Dataset entries:
━━━━━━━━━━━━━━━━━━━━
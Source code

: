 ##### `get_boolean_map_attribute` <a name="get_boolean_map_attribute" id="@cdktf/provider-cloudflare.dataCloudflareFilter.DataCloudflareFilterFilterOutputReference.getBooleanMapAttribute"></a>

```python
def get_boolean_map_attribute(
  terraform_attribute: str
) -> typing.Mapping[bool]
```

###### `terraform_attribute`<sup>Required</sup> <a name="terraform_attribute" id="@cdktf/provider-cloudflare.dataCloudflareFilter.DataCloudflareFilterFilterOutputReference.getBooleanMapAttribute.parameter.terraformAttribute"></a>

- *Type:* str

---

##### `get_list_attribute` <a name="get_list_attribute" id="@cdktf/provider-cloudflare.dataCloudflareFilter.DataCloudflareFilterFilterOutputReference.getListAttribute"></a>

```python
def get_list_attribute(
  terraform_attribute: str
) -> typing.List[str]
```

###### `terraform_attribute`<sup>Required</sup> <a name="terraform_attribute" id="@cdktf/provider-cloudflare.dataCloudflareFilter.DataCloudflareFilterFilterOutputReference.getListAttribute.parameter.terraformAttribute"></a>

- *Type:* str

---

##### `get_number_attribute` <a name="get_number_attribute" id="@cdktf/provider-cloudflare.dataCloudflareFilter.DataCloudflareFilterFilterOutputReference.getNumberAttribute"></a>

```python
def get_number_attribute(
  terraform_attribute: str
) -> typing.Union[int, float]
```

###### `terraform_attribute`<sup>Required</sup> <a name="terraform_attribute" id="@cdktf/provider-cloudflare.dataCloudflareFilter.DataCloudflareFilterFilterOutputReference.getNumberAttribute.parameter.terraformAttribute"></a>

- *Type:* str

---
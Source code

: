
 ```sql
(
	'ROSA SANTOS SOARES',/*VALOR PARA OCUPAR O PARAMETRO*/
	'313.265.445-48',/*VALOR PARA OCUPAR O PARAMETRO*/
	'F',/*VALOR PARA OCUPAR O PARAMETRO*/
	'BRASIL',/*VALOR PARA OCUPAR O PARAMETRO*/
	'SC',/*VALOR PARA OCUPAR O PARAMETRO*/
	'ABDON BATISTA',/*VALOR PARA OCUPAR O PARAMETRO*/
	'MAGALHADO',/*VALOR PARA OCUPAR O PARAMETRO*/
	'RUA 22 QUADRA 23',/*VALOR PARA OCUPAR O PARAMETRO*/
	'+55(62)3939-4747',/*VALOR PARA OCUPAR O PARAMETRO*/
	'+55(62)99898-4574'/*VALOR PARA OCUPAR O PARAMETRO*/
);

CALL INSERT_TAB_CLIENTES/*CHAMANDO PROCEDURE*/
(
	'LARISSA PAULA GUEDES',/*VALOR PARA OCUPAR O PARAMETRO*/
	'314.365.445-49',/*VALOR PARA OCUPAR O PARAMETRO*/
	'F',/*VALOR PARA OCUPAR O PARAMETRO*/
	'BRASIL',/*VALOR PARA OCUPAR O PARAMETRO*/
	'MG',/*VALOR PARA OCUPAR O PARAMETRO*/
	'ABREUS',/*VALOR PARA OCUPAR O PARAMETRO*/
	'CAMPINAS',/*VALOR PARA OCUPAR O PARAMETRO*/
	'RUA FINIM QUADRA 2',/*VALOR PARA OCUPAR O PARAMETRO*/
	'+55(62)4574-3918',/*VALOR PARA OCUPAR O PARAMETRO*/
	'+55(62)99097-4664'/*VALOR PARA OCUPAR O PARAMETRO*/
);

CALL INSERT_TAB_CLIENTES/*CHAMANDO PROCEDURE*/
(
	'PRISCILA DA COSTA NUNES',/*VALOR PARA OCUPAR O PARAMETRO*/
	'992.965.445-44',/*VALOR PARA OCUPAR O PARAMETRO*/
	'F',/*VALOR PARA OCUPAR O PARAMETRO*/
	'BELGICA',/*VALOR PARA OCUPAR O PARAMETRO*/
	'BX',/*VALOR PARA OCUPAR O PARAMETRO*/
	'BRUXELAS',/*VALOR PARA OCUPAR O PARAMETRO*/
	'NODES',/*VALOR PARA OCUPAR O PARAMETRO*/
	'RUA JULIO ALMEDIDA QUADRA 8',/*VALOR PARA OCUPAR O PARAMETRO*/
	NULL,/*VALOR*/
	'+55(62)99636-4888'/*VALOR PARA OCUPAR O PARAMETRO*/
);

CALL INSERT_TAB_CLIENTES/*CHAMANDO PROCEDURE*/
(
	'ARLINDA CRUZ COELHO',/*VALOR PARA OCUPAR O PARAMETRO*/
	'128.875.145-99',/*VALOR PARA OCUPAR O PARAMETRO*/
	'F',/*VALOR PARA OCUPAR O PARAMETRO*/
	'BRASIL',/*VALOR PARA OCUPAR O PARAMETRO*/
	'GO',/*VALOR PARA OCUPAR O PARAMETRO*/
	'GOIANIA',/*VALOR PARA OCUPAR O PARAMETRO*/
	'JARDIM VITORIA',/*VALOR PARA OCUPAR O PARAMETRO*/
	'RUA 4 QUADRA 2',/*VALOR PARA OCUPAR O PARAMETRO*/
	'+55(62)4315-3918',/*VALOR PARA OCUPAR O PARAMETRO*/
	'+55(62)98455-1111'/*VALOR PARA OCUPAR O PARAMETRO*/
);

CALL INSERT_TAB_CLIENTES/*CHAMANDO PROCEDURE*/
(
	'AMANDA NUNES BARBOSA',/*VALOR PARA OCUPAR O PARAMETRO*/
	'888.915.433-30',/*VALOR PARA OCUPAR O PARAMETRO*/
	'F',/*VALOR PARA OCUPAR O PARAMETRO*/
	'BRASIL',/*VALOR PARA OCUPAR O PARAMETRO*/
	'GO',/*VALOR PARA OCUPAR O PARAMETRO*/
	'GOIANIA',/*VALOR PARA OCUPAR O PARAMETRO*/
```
━━━━━━━━━━━━━━━━━━━━
Exercise description » Nothing in the records may be left out; copy them all exactly.

Problem solution »
Source code

: ##### `get_boolean_map_attribute` <a name="get_boolean_map_attribute" id="@cdktf/provider-cloudflare.dataCloudflareFilter.DataCloudflareFilterFilterOutputReference.getBooleanMapAttribute"></a>

```python
def get_boolean_map_attribute(
  terraform_attribute: str
) -> typing.Mapping[bool]
```

###### `terraform_attribute`<sup>Required</sup> <a name="terraform_attribute" id="@cdktf/provider-cloudflare.dataCloudflareFilter.DataCloudflareFilterFilterOutputReference.getBooleanMapAttribute.parameter.terraformAttribute"></a>

- *Type:* str

---

##### `get_list_attribute` <a name="get_list_attribute" id="@cdktf/provider-cloudflare.dataCloudflareFilter.DataCloudflareFilterFilterOutputReference.getListAttribute"></a>

```python
def get_list_attribute(
  terraform_attribute: str
) -> typing.List[str]
```

###### `terraform_attribute`<sup>Required</sup> <a name="terraform_attribute" id="@cdktf/provider-cloudflare.dataCloudflareFilter.DataCloudflareFilterFilterOutputReference.getListAttribute.parameter.terraformAttribute"></a>

- *Type:* str

---

##### `get_number_attribute` <a name="get_number_attribute" id="@cdktf/provider-cloudflare.dataCloudflareFilter.DataCloudflareFilterFilterOutputReference.getNumberAttribute"></a>

```python
def get_number_attribute(
  terraform_attribute: str
) -> typing.Union[int, float]
```

###### `terraform_attribute`<sup>Required</sup> <a name="terraform_attribute" id="@cdktf/provider-cloudflare.dataCloudflareFilter.DataCloudflareFilterFilterOutputReference.getNumberAttribute.parameter.terraformAttribute"></a>

- *Type:* str

---
Source code

:
 ```sql
(
	'ROSA SANTOS SOARES',/*VALOR PARA OCUPAR O PARAMETRO*/
	'313.265.445-48',/*VALOR PARA OCUPAR O PARAMETRO*/
	'F',/*VALOR PARA OCUPAR O PARAMETRO*/
	'BRASIL',/*VALOR PARA OCUPAR O PARAMETRO*/
	'SC',/*VALOR PARA OCUPAR O PARAMETRO*/
	'ABDON BATISTA',/*VALOR PARA OCUPAR O PARAMETRO*/
	'MAGALHADO',/*VALOR PARA OCUPAR O PARAMETRO*/
	'RUA 22 QUADRA 23',/*VALOR PARA OCUPAR O PARAMETRO*/
	'+55(62)3939-4747',/*VALOR PARA OCUPAR O PARAMETRO*/
	'+55(62)99898-4574'/*VALOR PARA OCUPAR O PARAMETRO*/
);

CALL INSERT_TAB_CLIENTES/*CHAMANDO PROCEDURE*/
(
	'LARISSA PAULA GUEDES',/*VALOR PARA OCUPAR O PARAMETRO*/
	'314.365.445-49',/*VALOR PARA OCUPAR O PARAMETRO*/
	'F',/*VALOR PARA OCUPAR O PARAMETRO*/
	'BRASIL',/*VALOR PARA OCUPAR O PARAMETRO*/
	'MG',/*VALOR PARA OCUPAR O PARAMETRO*/
	'ABREUS',/*VALOR PARA OCUPAR O PARAMETRO*/
	'CAMPINAS',/*VALOR PARA OCUPAR O PARAMETRO*/
	'RUA FINIM QUADRA 2',/*VALOR PARA OCUPAR O PARAMETRO*/
	'+55(62)4574-3918',/*VALOR PARA OCUPAR O PARAMETRO*/
	'+55(62)99097-4664'/*VALOR PARA OCUPAR O PARAMETRO*/
);

CALL INSERT_TAB_CLIENTES/*CHAMANDO PROCEDURE*/
(
	'PRISCILA DA COSTA NUNES',/*VALOR PARA OCUPAR O PARAMETRO*/
	'992.965.445-44',/*VALOR PARA OCUPAR O PARAMETRO*/
	'F',/*VALOR PARA OCUPAR O PARAMETRO*/
	'BELGICA',/*VALOR PARA OCUPAR O PARAMETRO*/
	'BX',/*VALOR PARA OCUPAR O PARAMETRO*/
	'BRUXELAS',/*VALOR PARA OCUPAR O PARAMETRO*/
	'NODES',/*VALOR PARA OCUPAR O PARAMETRO*/
	'RUA JULIO ALMEDIDA QUADRA 8',/*VALOR PARA OCUPAR O PARAMETRO*/
	NULL,/*VALOR*/
	'+55(62)99636-4888'/*VALOR PARA OCUPAR O PARAMETRO*/
);

CALL INSERT_TAB_CLIENTES/*CHAMANDO PROCEDURE*/
(
	'ARLINDA CRUZ COELHO',/*VALOR PARA OCUPAR O PARAMETRO*/
	'128.875.145-99',/*VALOR PARA OCUPAR O PARAMETRO*/
	'F',/*VALOR PARA OCUPAR O PARAMETRO*/
	'BRASIL',/*VALOR PARA OCUPAR O PARAMETRO*/
	'GO',/*VALOR PARA OCUPAR O PARAMETRO*/
	'GOIANIA',/*VALOR PARA OCUPAR O PARAMETRO*/
	'JARDIM VITORIA',/*VALOR PARA OCUPAR O PARAMETRO*/
	'RUA 4 QUADRA 2',/*VALOR PARA OCUPAR O PARAMETRO*/
	'+55(62)4315-3918',/*VALOR PARA OCUPAR O PARAMETRO*/
	'+55(62)98455-1111'/*VALOR PARA OCUPAR O PARAMETRO*/
);

CALL INSERT_TAB_CLIENTES/*CHAMANDO PROCEDURE*/
(
	'AMANDA NUNES BARBOSA',/*VALOR PARA OCUPAR O PARAMETRO*/
	'888.915.433-30',/*VALOR PARA OCUPAR O PARAMETRO*/
	'F',/*VALOR PARA OCUPAR O PARAMETRO*/
	'BRASIL',/*VALOR PARA OCUPAR O PARAMETRO*/
	'GO',/*VALOR PARA OCUPAR O PARAMETRO*/
	'GOIANIA',/*VALOR PARA OCUPAR O PARAMETRO*/
```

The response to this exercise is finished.